Chi ricostruisce il nostro passato ha sempre vivido il problema di classificare e dare un nome a tutto, pur di integrare ogni elemento nel solito quadro cronologico accettato dalla comunità scientifica.
Forse da questi presupposti sono nati anche gli Epi-Olmechi, cioè quelli che vennero dopo gli Olmechi, che non sono quindi propriamente Olmechi: insomma, per certi versi una trasformazione.
Un popolo stanziato nel Veracruz per circa seicento anni, a partire dal 300 a.C., coincidente fra l’altro con la scomparsa dei loro predecessori e, soprattutto, con una crisi generalizzata che interessò tutta la rete commerciale della Mesoamerica, ad eccezione della rotta che conduceva allo scalo di Tehuantepec nell’Oaxaca.
La fase decadente della cultura olmeca, quella ricompresa nel cosiddetto periodo Olmeca III dal VII al I secolo a.C., per Romolo Santoni comprenderebbe invece, almeno dalla metà del V secolo a.C., un fenomeno culturale ‘d’orizzonte’ e un’ulteriore fase di transizione, “…quando Cerro de Las Mesas cominciò a divenire il centro della nuova cultura” e quando “il pensiero olmeca era già morto da almeno 150 anni.”
Agli Epi-Olmechi andrebbe riconosciuto il merito, negato agli Olmechi, di aver creato calendari e scrittura.
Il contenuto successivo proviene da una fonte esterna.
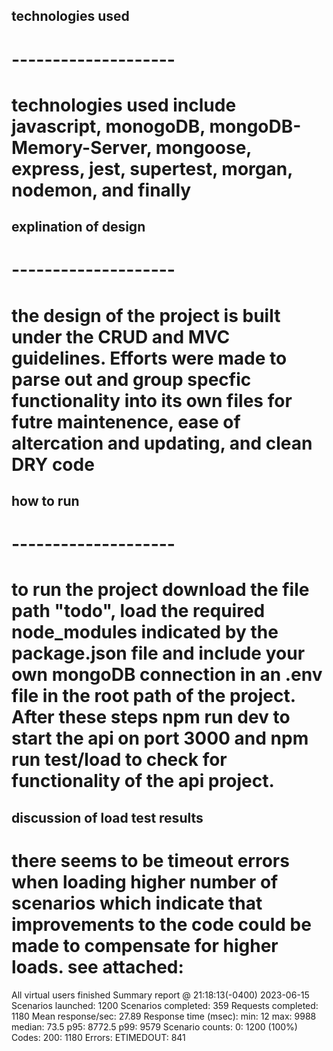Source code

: ## technologies used
# --------------------
# technologies used include javascript, monogoDB, mongoDB-Memory-Server, mongoose, express, jest, supertest, morgan, nodemon, and finally 

## explination of design
# --------------------
# the design of the project is built under the CRUD and MVC guidelines. Efforts were made to parse out and group specfic functionality into its own files for futre maintenence, ease of altercation and updating, and clean DRY code

## how to run
# --------------------
# to run the project download the file path "todo", load the required node_modules indicated by the package.json file and include your own mongoDB connection in an .env file in the root path of the project. After these steps npm run dev to start the api on port 3000 and npm run test/load to check for functionality of the api project.

## discussion of load test results
# there seems to be timeout errors when loading higher number of scenarios which indicate that improvements to the code could be made to compensate for higher loads. see attached: 

All virtual users finished
Summary report @ 21:18:13(-0400) 2023-06-15
  Scenarios launched:  1200
  Scenarios completed: 359
  Requests completed:  1180
  Mean response/sec: 27.89
  Response time (msec):
    min: 12
    max: 9988
    median: 73.5
    p95: 8772.5
    p99: 9579
  Scenario counts:
    0: 1200 (100%)
  Codes:
    200: 1180
  Errors:
    ETIMEDOUT: 841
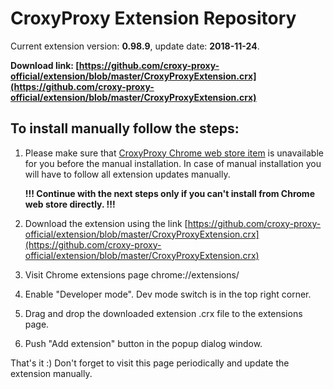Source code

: # CroxyProxy Extension Repository

Current extension version: **0.98.9**, update date: **2018-11-24**.

**Download link: [https://github.com/croxy-proxy-official/extension/blob/master/CroxyProxyExtension.crx](https://github.com/croxy-proxy-official/extension/blob/master/CroxyProxyExtension.crx)**

## To install manually follow the steps:

1. Please make sure that [CroxyProxy Chrome web store item](https://chrome.google.com/webstore/detail/croxyproxy-free-web-proxy/lmmpgfjnchldhcieiiegcpdmaidkaanb) is unavailable for you before the manual installation.
   In case of manual installation you will have to follow all extension updates manually.

   **!!! Continue with the next steps only if you can't install from Chrome web store directly. !!!**

2. Download the extension using the link [https://github.com/croxy-proxy-official/extension/blob/master/CroxyProxyExtension.crx](https://github.com/croxy-proxy-official/extension/blob/master/CroxyProxyExtension.crx)
3. Visit Chrome extensions page chrome://extensions/
4. Enable "Developer mode". Dev mode switch is in the top right corner.
5. Drag and drop the downloaded extension .crx file to the extensions page.
6. Push "Add extension" button in the popup dialog window.

That's it :) Don't forget to visit this page periodically and update the extension manually.
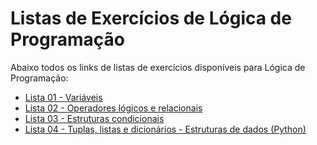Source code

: # Listas de Exercícios de Lógica de Programação

Abaixo todos os links de listas de exercícios disponíveis para Lógica de Programação:

- [Lista 01 - Variáveis](https://github.com/iagorichard/exercicios-logica-de-programacao/blob/main/lista-01-variaveis.md)
- [Lista 02 - Operadores lógicos e relacionais](https://github.com/iagorichard/exercicios-logica-de-programacao/blob/main/lista-02-operacoes-logicas-relacionais.md)
- [Lista 03 - Estruturas condicionais](https://github.com/iagorichard/exercicios-logica-de-programacao/blob/main/lista-03-condicionais.md)
- [Lista 04 - Tuplas, listas e dicionários - Estruturas de dados (Python)](https://github.com/iagorichard/exercicios-logica-de-programacao/blob/main/lista-04-estruturas-de-dados.MD)

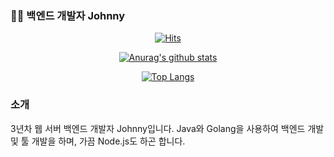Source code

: ### 🧑‍💻 백엔드 개발자 Johnny

<!--
**cafefarm-johnny/cafefarm-johnny** is a ✨ _special_ ✨ repository because its `README.md` (this file) appears on your GitHub profile.

Here are some ideas to get you started:

- 🔭 I’m currently working on ...
- 🌱 I’m currently learning ...
- 👯 I’m looking to collaborate on ...
- 🤔 I’m looking for help with ...
- 💬 Ask me about ...
- 📫 How to reach me: ...
- 😄 Pronouns: ...
- ⚡ Fun fact: ...
-->

<div align="center">

  [![Hits](https://hits.seeyoufarm.com/api/count/incr/badge.svg?url=https://github.com/cafefarm-johnny)](https://hits.seeyoufarm.com) 
  
  [![Anurag's github stats](https://github-readme-stats.vercel.app/api?username=cafefarm-johnny&show_icons=true&theme=dracula)](https://github.com/anuraghazra/github-readme-stats)

  [![Top Langs](https://github-readme-stats.vercel.app/api/top-langs/?username=cafefarm-johnny&langs_count=8)](https://github.com/anuraghazra/github-readme-stats)

</div>

### 소개
3년차 웹 서버 백엔드 개발자 Johnny입니다.
Java와 Golang을 사용하여 백엔드 개발 및 툴 개발을 하며, 가끔 Node.js도 하곤 합니다.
Almeno due i siti archeologici che denoterebbero caratteristiche di questo popolo,Tres Zapotes e Cerro de las Mesas, mentre negli altri le peculiarità si fanno più sfumate: El Meson, Lerdo de Tejada, La Mojarra, Bezuapan e Chuniapan de Abajo. In definitiva, questi siti presentano un deciso passo indietro nell’architettura, mancante della qualità e dei dettagli cui ci avevano abituato gli Olmechi.
Tres Zapotes era un nodo cruciale nella rotta che collegava Tuxtla (da cui proveniva il basalto) e il fiume Papaloapan, che di fatto separa l’area nucleare olmeca da Veracruz. La città cominciò a dar segno di sé all’inizio del I millennio a.C., e prese importanza con la decadenza di San Lorenzo Tenochtitlan; declinò prima della fine del I millennio della nostra era, senza essere mai del tutto abbandonata.
Qui sarebbe netta, nei monumenti, la diversificazione dalla precedente cultura olmeca, almeno a partire dal 400 a.C., anche se rinveniamo una cinquantina di quei monticelli fattor comune con San Lorenzo Tenocthitlan e La Venta.
Secondo l’antropologo Christopher A. Pool, “…la continua occupazione di Tres Zapotes per due millenni, la rende un luogo fondamentale per la comprensione delle principali transizioni tra la cultura olmeca, epi-olmeca e classica di Veracruz.”
Gli scavi archeologici ci hanno regalato due delle classiche statue olmeche, una delle quali detiene il primato per essere stata rinvenuta prima delle altre.
Poco dopo Tres Zapotes nasce nel 600 a.C. Cerro de las Mesas, che delimita da nord l’area nucleare olmeca. Qui in mezzo a una laguna si rinvennero centinaia di tumuli artificiali, costruiti a partire dal 400 a.C.: un ambiente in qualche modo simile a quello già incontrato e descritto a San Lorenzo Tenochtitlan.
Dal 300 d.C. in poi questo sito, per la natura dei manufatti rinvenuti, potrebbe aver intessuto relazioni commerciali con Teotihuacan. Tra i rinvenimenti notevoli, alcune stele e centinaia di manufatti di giadeite, scoperti nel 1941 dalla spedizione finanziata dal Smithsonian e dal National Geographic, sotto la guida di Matthew Stirling.
Romolo Santoni, basandosi sull’analisi del materiale iconografico-simbolico dell’area, è dell’idea che proprio a Cerro de las Mesas sia iniziato un fenomeno culturale ben distinto dalla cultura madre.
Vicinissima alla costa del Golfo, La Mojarra si fece largo dal 300 a.C. Si tratta di un piccolo centro, con alcuni cumuli di terra e piazze aperte, oggi utilizzato come pascolo.
La Mojarra viene spesso citata perché vi si rinvenne nel 1983, sul fondale del fiume Acula, una lastra di pietra (la Stele 1, oggi conservata al Museo di Antropologia di Xalapa) con incise due date del lungo computo, 21 maggio 143 e 13 luglio 146 della nostra era. Per alcuni dovrebbero essere le più antiche trascrizioni del genere, finora rinvenute nella Mesoamerica. L’ultima campagna di scavi, capeggiata dal noto archeologo Richard Diehl, risale al 1996: da allora nessun altro ha intrapreso ricerche.